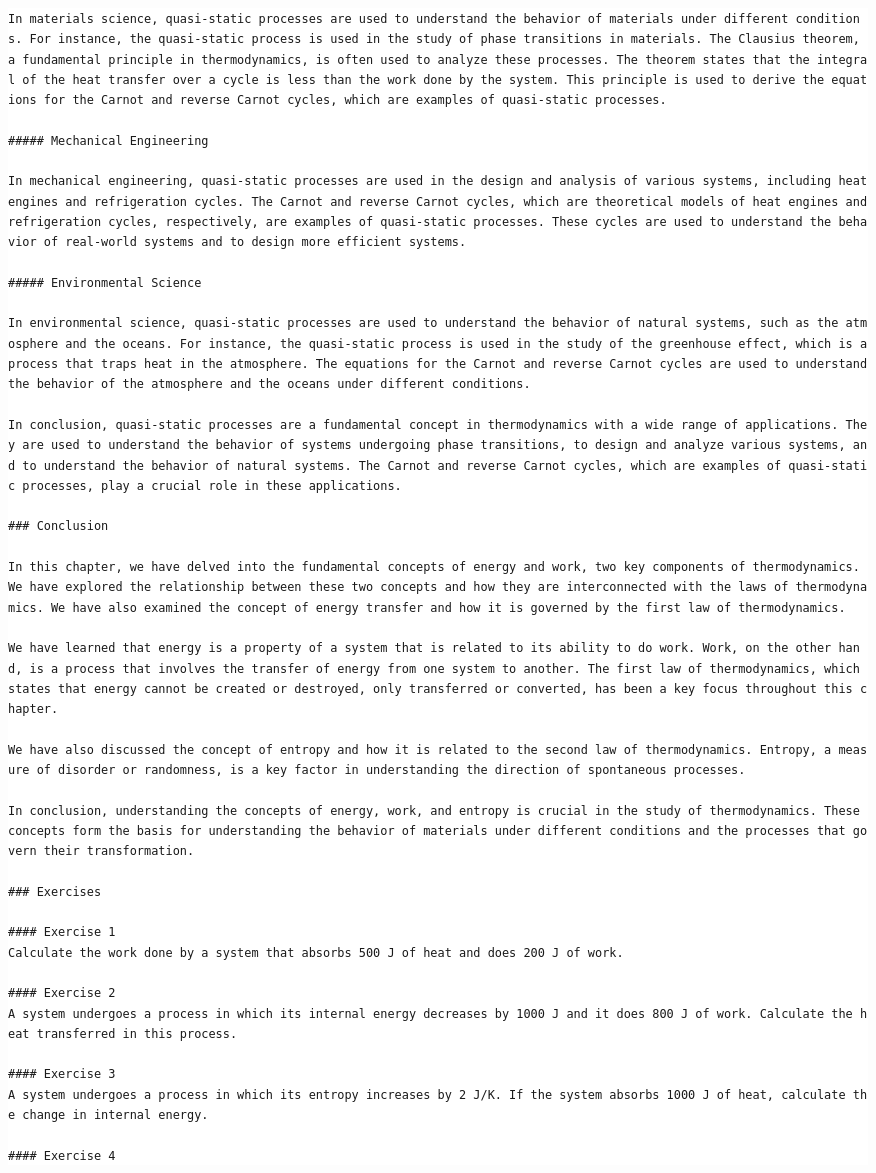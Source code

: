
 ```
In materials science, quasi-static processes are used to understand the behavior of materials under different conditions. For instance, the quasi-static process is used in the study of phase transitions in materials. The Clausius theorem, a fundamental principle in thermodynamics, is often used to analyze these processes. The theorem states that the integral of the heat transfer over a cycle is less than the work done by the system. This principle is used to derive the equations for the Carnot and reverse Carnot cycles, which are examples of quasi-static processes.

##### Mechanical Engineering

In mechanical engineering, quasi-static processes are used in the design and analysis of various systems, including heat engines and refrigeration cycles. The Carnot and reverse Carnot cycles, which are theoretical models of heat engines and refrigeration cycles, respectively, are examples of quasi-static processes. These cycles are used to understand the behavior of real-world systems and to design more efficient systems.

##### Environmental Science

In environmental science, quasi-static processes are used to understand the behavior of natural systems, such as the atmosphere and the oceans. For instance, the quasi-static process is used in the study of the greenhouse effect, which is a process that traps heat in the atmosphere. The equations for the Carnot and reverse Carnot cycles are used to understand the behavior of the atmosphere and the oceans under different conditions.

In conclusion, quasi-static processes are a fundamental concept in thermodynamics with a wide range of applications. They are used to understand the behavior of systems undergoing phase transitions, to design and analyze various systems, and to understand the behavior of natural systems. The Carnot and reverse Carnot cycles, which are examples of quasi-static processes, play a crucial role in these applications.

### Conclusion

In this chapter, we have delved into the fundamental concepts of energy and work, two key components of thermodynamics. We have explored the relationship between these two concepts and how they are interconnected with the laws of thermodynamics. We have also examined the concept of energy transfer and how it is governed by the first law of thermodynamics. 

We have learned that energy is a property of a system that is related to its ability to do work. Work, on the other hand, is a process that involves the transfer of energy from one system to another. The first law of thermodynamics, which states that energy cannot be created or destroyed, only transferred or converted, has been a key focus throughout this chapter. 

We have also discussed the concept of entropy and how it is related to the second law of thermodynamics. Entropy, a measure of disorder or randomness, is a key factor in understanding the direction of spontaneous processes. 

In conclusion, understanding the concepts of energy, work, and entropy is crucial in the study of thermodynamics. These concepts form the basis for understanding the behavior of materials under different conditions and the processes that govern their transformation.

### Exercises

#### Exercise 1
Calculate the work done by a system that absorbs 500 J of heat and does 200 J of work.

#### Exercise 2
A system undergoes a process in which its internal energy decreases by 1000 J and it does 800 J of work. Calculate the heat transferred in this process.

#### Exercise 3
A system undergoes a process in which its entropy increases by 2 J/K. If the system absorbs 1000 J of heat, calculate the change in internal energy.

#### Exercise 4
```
^^^^^^^^
* [WORK ITEM]
Report how many lines of the records above contain the word "chapter", giving only the number.

* [ANSWER]
2